EXERCISE REQUIREMENTS: Lines from the one containing "self._postorder(self._root, func)" through the last one in the data below: write them out word for word, and only them.

Stored data entries
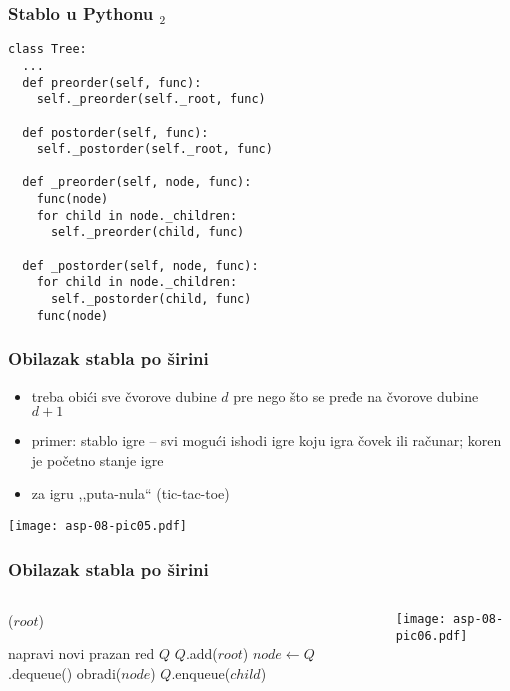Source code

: \documentclass[compress]{beamer}
\begin{document}
\begin{frame}
  \frametitle{Stablo u Pythonu $_2$}
\begin{verbatim}
class Tree:
  ...
  def preorder(self, func):
    self._preorder(self._root, func)
    
  def postorder(self, func):
    self._postorder(self._root, func)
    
  def _preorder(self, node, func):
    func(node)
    for child in node._children:
      self._preorder(child, func)
  
  def _postorder(self, node, func):
    for child in node._children:
      self._postorder(child, func)
    func(node)
\end{verbatim}
\end{frame}

\begin{frame}[fragile]
\frametitle{Obilazak stabla po širini}
\begin{itemize}
  \item treba obići sve čvorove dubine $d$ pre nego što se pređe na čvorove dubine $d + 1$
  \item primer: stablo igre -- svi mogući ishodi igre koju igra čovek ili računar; koren je početno stanje igre
  \item za igru ,,puta-nula`` (tic-tac-toe)
\end{itemize}
\begin{center}
  \texttt{[image: asp-08-pic05.pdf]}
\end{center}
\end{frame}

\begin{frame}[fragile]
\frametitle{Obilazak stabla po širini}
\begin{columns}
  \begin{column}[c]{6cm}
    ($root$)
    \begin{algorithmic}
    \STATE napravi novi prazan red $Q$
    \STATE $Q$.add($root$)
      \STATE $node \leftarrow Q$.dequeue()
      \STATE obradi($node$)
        \STATE $Q$.enqueue($child$)
      \ENDFOR  
    \ENDWHILE
    \end{algorithmic}
  \end{column}
  \begin{column}[c]{5cm}
    \begin{center}
      \texttt{[image: asp-08-pic06.pdf]}
    \end{center}
  \end{column}
\end{columns}
\end{frame}
\end{document}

COMPLETED TASK:
    self._postorder(self._root, func)
    
  def _preorder(self, node, func):
    func(node)
    for child in node._children:
      self._preorder(child, func)
  
  def _postorder(self, node, func):
    for child in node._children:
      self._postorder(child, func)
    func(node)
\end{verbatim}
\end{frame}

\begin{frame}[fragile]
\frametitle{Obilazak stabla po širini}
\begin{itemize}
  \item treba obići sve čvorove dubine $d$ pre nego što se pređe na čvorove dubine $d + 1$
  \item primer: stablo igre -- svi mogući ishodi igre koju igra čovek ili računar; koren je početno stanje igre
  \item za igru ,,puta-nula`` (tic-tac-toe)
\end{itemize}
\begin{center}
  \texttt{[image: asp-08-pic05.pdf]}
\end{center}
\end{frame}

\begin{frame}[fragile]
\frametitle{Obilazak stabla po širini}
\begin{columns}
  \begin{column}[c]{6cm}
    ($root$)
    \begin{algorithmic}
    \STATE napravi novi prazan red $Q$
    \STATE $Q$.add($root$)
      \STATE $node \leftarrow Q$.dequeue()
      \STATE obradi($node$)
        \STATE $Q$.enqueue($child$)
      \ENDFOR  
    \ENDWHILE
    \end{algorithmic}
  \end{column}
  \begin{column}[c]{5cm}
    \begin{center}
      \texttt{[image: asp-08-pic06.pdf]}
    \end{center}
  \end{column}
\end{columns}
\end{frame}
\end{document}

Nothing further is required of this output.